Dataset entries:
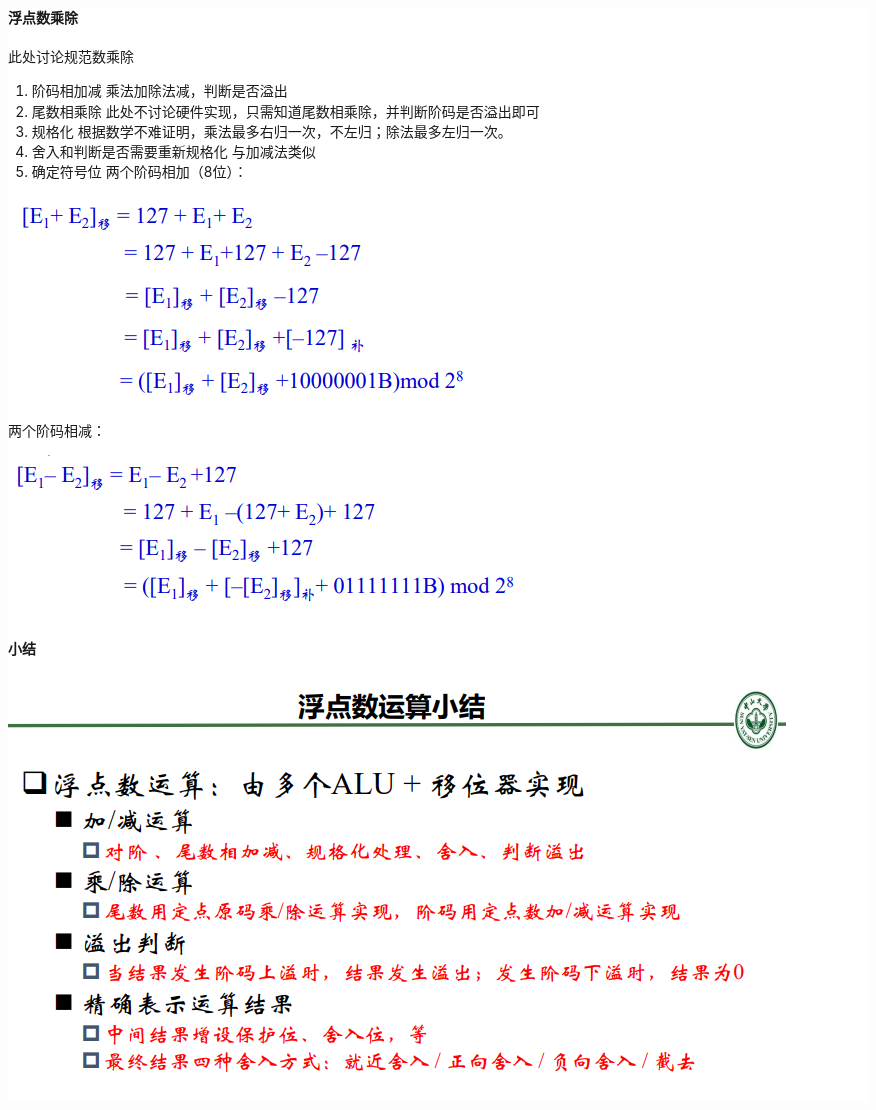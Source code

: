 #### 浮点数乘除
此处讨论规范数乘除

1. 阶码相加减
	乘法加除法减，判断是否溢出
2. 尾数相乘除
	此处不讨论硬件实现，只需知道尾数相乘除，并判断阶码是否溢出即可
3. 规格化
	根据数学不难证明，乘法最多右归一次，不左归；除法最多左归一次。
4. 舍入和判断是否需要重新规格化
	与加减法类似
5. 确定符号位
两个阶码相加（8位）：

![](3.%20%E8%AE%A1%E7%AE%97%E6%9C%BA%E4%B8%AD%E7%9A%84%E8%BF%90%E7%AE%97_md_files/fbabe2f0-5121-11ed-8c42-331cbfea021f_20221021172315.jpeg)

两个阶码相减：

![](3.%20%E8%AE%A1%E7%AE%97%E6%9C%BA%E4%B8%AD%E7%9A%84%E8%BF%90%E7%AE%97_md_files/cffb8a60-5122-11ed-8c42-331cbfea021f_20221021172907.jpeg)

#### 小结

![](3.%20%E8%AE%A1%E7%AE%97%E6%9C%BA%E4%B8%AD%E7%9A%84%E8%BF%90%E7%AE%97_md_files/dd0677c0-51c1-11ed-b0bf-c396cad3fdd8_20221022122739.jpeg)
* * *
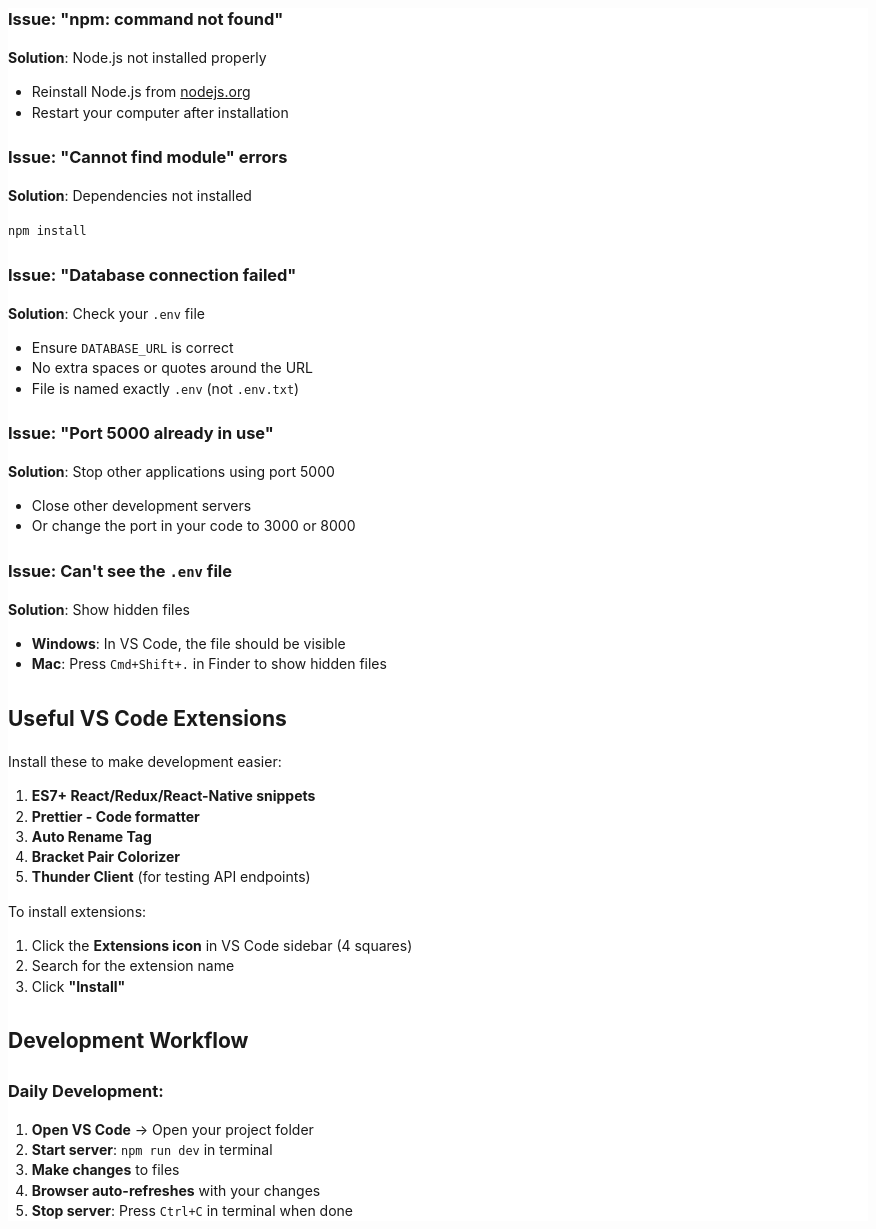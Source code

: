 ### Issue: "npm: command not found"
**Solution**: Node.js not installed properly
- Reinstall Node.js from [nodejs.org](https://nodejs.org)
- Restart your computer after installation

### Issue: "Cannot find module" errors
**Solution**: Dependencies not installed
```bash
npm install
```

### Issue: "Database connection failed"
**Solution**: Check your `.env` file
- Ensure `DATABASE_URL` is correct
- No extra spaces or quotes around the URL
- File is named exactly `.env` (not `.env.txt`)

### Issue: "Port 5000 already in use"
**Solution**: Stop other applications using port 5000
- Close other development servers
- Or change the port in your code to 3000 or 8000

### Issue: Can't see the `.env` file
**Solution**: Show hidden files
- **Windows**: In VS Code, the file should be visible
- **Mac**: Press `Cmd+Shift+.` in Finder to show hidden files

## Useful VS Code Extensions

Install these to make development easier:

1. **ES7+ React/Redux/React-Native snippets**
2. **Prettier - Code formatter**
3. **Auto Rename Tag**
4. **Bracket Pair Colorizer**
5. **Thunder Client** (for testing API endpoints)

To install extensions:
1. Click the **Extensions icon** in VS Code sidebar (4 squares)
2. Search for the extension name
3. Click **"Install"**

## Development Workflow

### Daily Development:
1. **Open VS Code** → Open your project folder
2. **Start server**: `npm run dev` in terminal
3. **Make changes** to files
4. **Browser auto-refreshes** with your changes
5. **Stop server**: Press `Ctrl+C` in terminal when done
...
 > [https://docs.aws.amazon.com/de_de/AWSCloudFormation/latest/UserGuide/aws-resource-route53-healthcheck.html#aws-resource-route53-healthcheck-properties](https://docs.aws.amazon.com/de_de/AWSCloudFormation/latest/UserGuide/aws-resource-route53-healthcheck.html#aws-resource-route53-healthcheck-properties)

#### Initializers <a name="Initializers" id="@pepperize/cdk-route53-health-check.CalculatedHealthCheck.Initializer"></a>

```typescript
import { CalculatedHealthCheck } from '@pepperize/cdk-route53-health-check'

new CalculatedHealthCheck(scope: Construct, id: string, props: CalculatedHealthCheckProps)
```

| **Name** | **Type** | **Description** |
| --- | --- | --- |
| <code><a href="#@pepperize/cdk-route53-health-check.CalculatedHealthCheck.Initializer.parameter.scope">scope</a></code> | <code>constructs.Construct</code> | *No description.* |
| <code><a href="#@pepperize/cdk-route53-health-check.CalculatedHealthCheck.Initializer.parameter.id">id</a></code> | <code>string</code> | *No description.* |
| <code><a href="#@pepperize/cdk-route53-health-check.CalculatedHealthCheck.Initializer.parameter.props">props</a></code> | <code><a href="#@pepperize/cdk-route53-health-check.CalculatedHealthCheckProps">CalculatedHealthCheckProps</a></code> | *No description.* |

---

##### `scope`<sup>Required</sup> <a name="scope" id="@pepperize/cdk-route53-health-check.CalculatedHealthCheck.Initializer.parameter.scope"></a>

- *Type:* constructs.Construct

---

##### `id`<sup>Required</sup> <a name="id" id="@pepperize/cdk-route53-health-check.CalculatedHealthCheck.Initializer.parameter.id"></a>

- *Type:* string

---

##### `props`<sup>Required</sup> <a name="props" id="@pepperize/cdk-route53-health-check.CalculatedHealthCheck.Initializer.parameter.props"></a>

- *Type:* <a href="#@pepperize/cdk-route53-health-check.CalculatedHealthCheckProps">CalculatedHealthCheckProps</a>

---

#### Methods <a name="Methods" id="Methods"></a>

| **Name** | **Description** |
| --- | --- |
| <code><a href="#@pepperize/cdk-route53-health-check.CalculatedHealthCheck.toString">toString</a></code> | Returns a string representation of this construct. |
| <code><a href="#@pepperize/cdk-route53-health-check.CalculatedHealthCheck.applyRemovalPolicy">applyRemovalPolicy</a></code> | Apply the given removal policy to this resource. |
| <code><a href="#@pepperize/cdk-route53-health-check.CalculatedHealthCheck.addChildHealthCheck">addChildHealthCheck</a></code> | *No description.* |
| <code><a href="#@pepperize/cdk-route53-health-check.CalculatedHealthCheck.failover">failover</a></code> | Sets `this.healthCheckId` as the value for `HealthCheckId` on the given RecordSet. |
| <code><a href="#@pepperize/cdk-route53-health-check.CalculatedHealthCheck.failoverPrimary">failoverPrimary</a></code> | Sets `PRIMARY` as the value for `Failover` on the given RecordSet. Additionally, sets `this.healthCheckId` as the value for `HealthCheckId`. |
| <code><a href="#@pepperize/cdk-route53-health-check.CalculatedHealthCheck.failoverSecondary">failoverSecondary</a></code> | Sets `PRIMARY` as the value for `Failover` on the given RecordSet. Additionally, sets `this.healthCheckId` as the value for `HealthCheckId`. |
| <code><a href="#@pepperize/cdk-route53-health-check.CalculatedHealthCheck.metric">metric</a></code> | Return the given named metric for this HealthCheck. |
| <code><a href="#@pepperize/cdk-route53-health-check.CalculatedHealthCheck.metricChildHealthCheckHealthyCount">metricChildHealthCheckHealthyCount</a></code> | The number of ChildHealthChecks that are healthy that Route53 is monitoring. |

What you need to do:
All that is wanted is an exact copy of the lines above from the one with "- File is named" through the one with "5. **Stop server**: Press", with both ends included.

Problem solution:
- File is named exactly `.env` (not `.env.txt`)

### Issue: "Port 5000 already in use"
**Solution**: Stop other applications using port 5000
- Close other development servers
- Or change the port in your code to 3000 or 8000

### Issue: Can't see the `.env` file
**Solution**: Show hidden files
- **Windows**: In VS Code, the file should be visible
- **Mac**: Press `Cmd+Shift+.` in Finder to show hidden files

## Useful VS Code Extensions

Install these to make development easier:

1. **ES7+ React/Redux/React-Native snippets**
2. **Prettier - Code formatter**
3. **Auto Rename Tag**
4. **Bracket Pair Colorizer**
5. **Thunder Client** (for testing API endpoints)

To install extensions:
1. Click the **Extensions icon** in VS Code sidebar (4 squares)
2. Search for the extension name
3. Click **"Install"**

## Development Workflow

### Daily Development:
1. **Open VS Code** → Open your project folder
2. **Start server**: `npm run dev` in terminal
3. **Make changes** to files
4. **Browser auto-refreshes** with your changes
5. **Stop server**: Press `Ctrl+C` in terminal when done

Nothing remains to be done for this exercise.